**Task item**. The data that follows must be transcribed in full and exactly, minus the pictures.

==== Task material ====

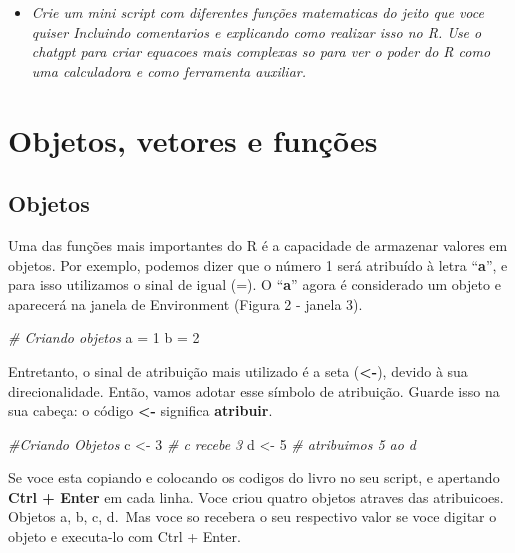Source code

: \documentclass[
]{book}
\newenvironment{Shaded}{\begin{snugshade}}{\end{snugshade}}
\newcommand{\CommentTok}[1]{\textcolor[rgb]{0.56,0.35,0.01}{\textit{#1}}}
\newcommand{\DecValTok}[1]{\textcolor[rgb]{0.00,0.00,0.81}{#1}}
\newcommand{\NormalTok}[1]{#1}
\newcommand{\OtherTok}[1]{\textcolor[rgb]{0.56,0.35,0.01}{#1}}
\providecommand{\tightlist}{%
  \setlength{\itemsep}{0pt}\setlength{\parskip}{0pt}}
\begin{document}
\begin{itemize}
\tightlist
\item
  \emph{Crie um mini script com diferentes funções matematicas do jeito que voce quiser
  Incluindo comentarios e explicando como realizar isso no R. Use o chatgpt para criar equacoes mais complexas so para ver o poder do R como uma calculadora e como ferramenta auxiliar.}
\end{itemize}

\hypertarget{objetos-vetores-e-funuxe7uxf5es}{%
\section{Objetos, vetores e funções}\label{objetos-vetores-e-funuxe7uxf5es}}

\hypertarget{objetos}{%
\subsection{Objetos}\label{objetos}}

Uma das funções mais importantes do R é a capacidade de armazenar valores em objetos. Por exemplo, podemos dizer que o número 1 será atribuído à letra ``\textbf{a}'', e para isso utilizamos o sinal de igual (=). O ``\textbf{a}'' agora é considerado um objeto e aparecerá na janela de Environment (Figura 2 - janela 3).

\begin{Shaded}
\begin{Highlighting}[]
\CommentTok{\# Criando objetos}
\NormalTok{a }\OtherTok{=} \DecValTok{1}  
\NormalTok{b }\OtherTok{=} \DecValTok{2}  
\end{Highlighting}
\end{Shaded}

Entretanto, o sinal de atribuição mais utilizado é a seta (\textbf{\textless-}), devido à sua direcionalidade. Então, vamos adotar esse símbolo de atribuição. Guarde isso na sua cabeça: o código \textbf{\textless-} significa \textbf{atribuir}.

\begin{Shaded}
\begin{Highlighting}[]
\CommentTok{\#Criando Objetos}
\NormalTok{c }\OtherTok{\textless{}{-}} \DecValTok{3} \CommentTok{\# c recebe 3}
\NormalTok{d }\OtherTok{\textless{}{-}} \DecValTok{5} \CommentTok{\# atribuimos 5 ao d}
\end{Highlighting}
\end{Shaded}

Se voce esta copiando e colocando os codigos do livro no seu script, e apertando \textbf{Ctrl + Enter} em cada linha. Voce criou quatro objetos atraves das atribuicoes. Objetos a, b, c, d.~Mas voce so recebera o seu respectivo valor se voce digitar o objeto e executa-lo com Ctrl + Enter.
\end{document}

====

**Written solution**.
Source code

: \documentclass[
]{book}
\newenvironment{Shaded}{\begin{snugshade}}{\end{snugshade}}
\newcommand{\CommentTok}[1]{\textcolor[rgb]{0.56,0.35,0.01}{\textit{#1}}}
\newcommand{\DecValTok}[1]{\textcolor[rgb]{0.00,0.00,0.81}{#1}}
\newcommand{\NormalTok}[1]{#1}
\newcommand{\OtherTok}[1]{\textcolor[rgb]{0.56,0.35,0.01}{#1}}
\providecommand{\tightlist}{%
  \setlength{\itemsep}{0pt}\setlength{\parskip}{0pt}}
\begin{document}
\begin{itemize}
\tightlist
\item
  \emph{Crie um mini script com diferentes funções matematicas do jeito que voce quiser
  Incluindo comentarios e explicando como realizar isso no R. Use o chatgpt para criar equacoes mais complexas so para ver o poder do R como uma calculadora e como ferramenta auxiliar.}
\end{itemize}

\hypertarget{objetos-vetores-e-funuxe7uxf5es}{%
\section{Objetos, vetores e funções}\label{objetos-vetores-e-funuxe7uxf5es}}

\hypertarget{objetos}{%
\subsection{Objetos}\label{objetos}}

Uma das funções mais importantes do R é a capacidade de armazenar valores em objetos. Por exemplo, podemos dizer que o número 1 será atribuído à letra ``\textbf{a}'', e para isso utilizamos o sinal de igual (=). O ``\textbf{a}'' agora é considerado um objeto e aparecerá na janela de Environment (Figura 2 - janela 3).

\begin{Shaded}
\begin{Highlighting}[]
\CommentTok{\# Criando objetos}
\NormalTok{a }\OtherTok{=} \DecValTok{1}  
\NormalTok{b }\OtherTok{=} \DecValTok{2}  
\end{Highlighting}
\end{Shaded}

Entretanto, o sinal de atribuição mais utilizado é a seta (\textbf{\textless-}), devido à sua direcionalidade. Então, vamos adotar esse símbolo de atribuição. Guarde isso na sua cabeça: o código \textbf{\textless-} significa \textbf{atribuir}.

\begin{Shaded}
\begin{Highlighting}[]
\CommentTok{\#Criando Objetos}
\NormalTok{c }\OtherTok{\textless{}{-}} \DecValTok{3} \CommentTok{\# c recebe 3}
\NormalTok{d }\OtherTok{\textless{}{-}} \DecValTok{5} \CommentTok{\# atribuimos 5 ao d}
\end{Highlighting}
\end{Shaded}

Se voce esta copiando e colocando os codigos do livro no seu script, e apertando \textbf{Ctrl + Enter} em cada linha. Voce criou quatro objetos atraves das atribuicoes. Objetos a, b, c, d.~Mas voce so recebera o seu respectivo valor se voce digitar o objeto e executa-lo com Ctrl + Enter.
\end{document}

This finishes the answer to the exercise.